### [The task]
What is needed is a verbatim copy of each record below.

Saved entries
==============================

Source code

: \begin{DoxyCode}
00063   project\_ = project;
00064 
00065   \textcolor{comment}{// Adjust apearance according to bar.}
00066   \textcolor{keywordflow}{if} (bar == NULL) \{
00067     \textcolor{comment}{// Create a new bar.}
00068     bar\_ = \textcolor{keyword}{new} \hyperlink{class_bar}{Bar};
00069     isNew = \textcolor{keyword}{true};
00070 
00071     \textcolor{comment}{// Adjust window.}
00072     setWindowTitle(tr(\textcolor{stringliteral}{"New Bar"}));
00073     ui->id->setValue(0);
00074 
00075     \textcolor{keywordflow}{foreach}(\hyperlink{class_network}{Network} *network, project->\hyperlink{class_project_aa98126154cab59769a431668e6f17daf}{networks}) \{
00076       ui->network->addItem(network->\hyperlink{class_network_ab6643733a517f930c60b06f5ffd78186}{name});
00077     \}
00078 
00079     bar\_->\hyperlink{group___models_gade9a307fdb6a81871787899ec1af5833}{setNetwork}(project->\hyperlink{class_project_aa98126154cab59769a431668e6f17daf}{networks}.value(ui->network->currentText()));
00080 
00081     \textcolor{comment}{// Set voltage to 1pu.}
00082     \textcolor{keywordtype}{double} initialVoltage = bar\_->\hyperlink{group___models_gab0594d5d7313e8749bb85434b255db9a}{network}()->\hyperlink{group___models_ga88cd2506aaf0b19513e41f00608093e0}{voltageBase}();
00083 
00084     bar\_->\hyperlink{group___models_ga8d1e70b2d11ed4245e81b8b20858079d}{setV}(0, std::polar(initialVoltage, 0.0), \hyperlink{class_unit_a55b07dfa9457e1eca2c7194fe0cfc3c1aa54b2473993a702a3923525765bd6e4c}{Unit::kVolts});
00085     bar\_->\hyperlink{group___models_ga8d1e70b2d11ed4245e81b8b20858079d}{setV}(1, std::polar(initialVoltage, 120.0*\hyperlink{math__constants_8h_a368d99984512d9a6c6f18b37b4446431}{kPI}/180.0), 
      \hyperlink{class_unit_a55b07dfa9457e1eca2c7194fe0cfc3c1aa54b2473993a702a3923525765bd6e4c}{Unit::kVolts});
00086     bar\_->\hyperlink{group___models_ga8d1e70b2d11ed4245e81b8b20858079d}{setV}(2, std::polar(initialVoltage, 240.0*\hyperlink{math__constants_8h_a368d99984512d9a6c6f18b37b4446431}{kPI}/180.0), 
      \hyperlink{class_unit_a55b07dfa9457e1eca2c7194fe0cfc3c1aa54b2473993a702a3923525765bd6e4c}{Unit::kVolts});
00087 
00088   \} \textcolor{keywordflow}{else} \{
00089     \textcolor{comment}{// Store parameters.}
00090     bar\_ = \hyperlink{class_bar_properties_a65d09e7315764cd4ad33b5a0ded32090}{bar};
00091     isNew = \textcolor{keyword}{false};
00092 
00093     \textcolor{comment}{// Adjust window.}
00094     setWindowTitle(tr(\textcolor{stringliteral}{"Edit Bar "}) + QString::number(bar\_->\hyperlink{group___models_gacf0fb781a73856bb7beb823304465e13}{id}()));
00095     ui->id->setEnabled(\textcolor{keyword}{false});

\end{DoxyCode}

==============================

### [Result of this exercise]
Source code

: \begin{DoxyCode}
00063   project\_ = project;
00064 
00065   \textcolor{comment}{// Adjust apearance according to bar.}
00066   \textcolor{keywordflow}{if} (bar == NULL) \{
00067     \textcolor{comment}{// Create a new bar.}
00068     bar\_ = \textcolor{keyword}{new} \hyperlink{class_bar}{Bar};
00069     isNew = \textcolor{keyword}{true};
00070 
00071     \textcolor{comment}{// Adjust window.}
00072     setWindowTitle(tr(\textcolor{stringliteral}{"New Bar"}));
00073     ui->id->setValue(0);
00074 
00075     \textcolor{keywordflow}{foreach}(\hyperlink{class_network}{Network} *network, project->\hyperlink{class_project_aa98126154cab59769a431668e6f17daf}{networks}) \{
00076       ui->network->addItem(network->\hyperlink{class_network_ab6643733a517f930c60b06f5ffd78186}{name});
00077     \}
00078 
00079     bar\_->\hyperlink{group___models_gade9a307fdb6a81871787899ec1af5833}{setNetwork}(project->\hyperlink{class_project_aa98126154cab59769a431668e6f17daf}{networks}.value(ui->network->currentText()));
00080 
00081     \textcolor{comment}{// Set voltage to 1pu.}
00082     \textcolor{keywordtype}{double} initialVoltage = bar\_->\hyperlink{group___models_gab0594d5d7313e8749bb85434b255db9a}{network}()->\hyperlink{group___models_ga88cd2506aaf0b19513e41f00608093e0}{voltageBase}();
00083 
00084     bar\_->\hyperlink{group___models_ga8d1e70b2d11ed4245e81b8b20858079d}{setV}(0, std::polar(initialVoltage, 0.0), \hyperlink{class_unit_a55b07dfa9457e1eca2c7194fe0cfc3c1aa54b2473993a702a3923525765bd6e4c}{Unit::kVolts});
00085     bar\_->\hyperlink{group___models_ga8d1e70b2d11ed4245e81b8b20858079d}{setV}(1, std::polar(initialVoltage, 120.0*\hyperlink{math__constants_8h_a368d99984512d9a6c6f18b37b4446431}{kPI}/180.0), 
      \hyperlink{class_unit_a55b07dfa9457e1eca2c7194fe0cfc3c1aa54b2473993a702a3923525765bd6e4c}{Unit::kVolts});
00086     bar\_->\hyperlink{group___models_ga8d1e70b2d11ed4245e81b8b20858079d}{setV}(2, std::polar(initialVoltage, 240.0*\hyperlink{math__constants_8h_a368d99984512d9a6c6f18b37b4446431}{kPI}/180.0), 
      \hyperlink{class_unit_a55b07dfa9457e1eca2c7194fe0cfc3c1aa54b2473993a702a3923525765bd6e4c}{Unit::kVolts});
00087 
00088   \} \textcolor{keywordflow}{else} \{
00089     \textcolor{comment}{// Store parameters.}
00090     bar\_ = \hyperlink{class_bar_properties_a65d09e7315764cd4ad33b5a0ded32090}{bar};
00091     isNew = \textcolor{keyword}{false};
00092 
00093     \textcolor{comment}{// Adjust window.}
00094     setWindowTitle(tr(\textcolor{stringliteral}{"Edit Bar "}) + QString::number(bar\_->\hyperlink{group___models_gacf0fb781a73856bb7beb823304465e13}{id}()));
00095     ui->id->setEnabled(\textcolor{keyword}{false});

\end{DoxyCode}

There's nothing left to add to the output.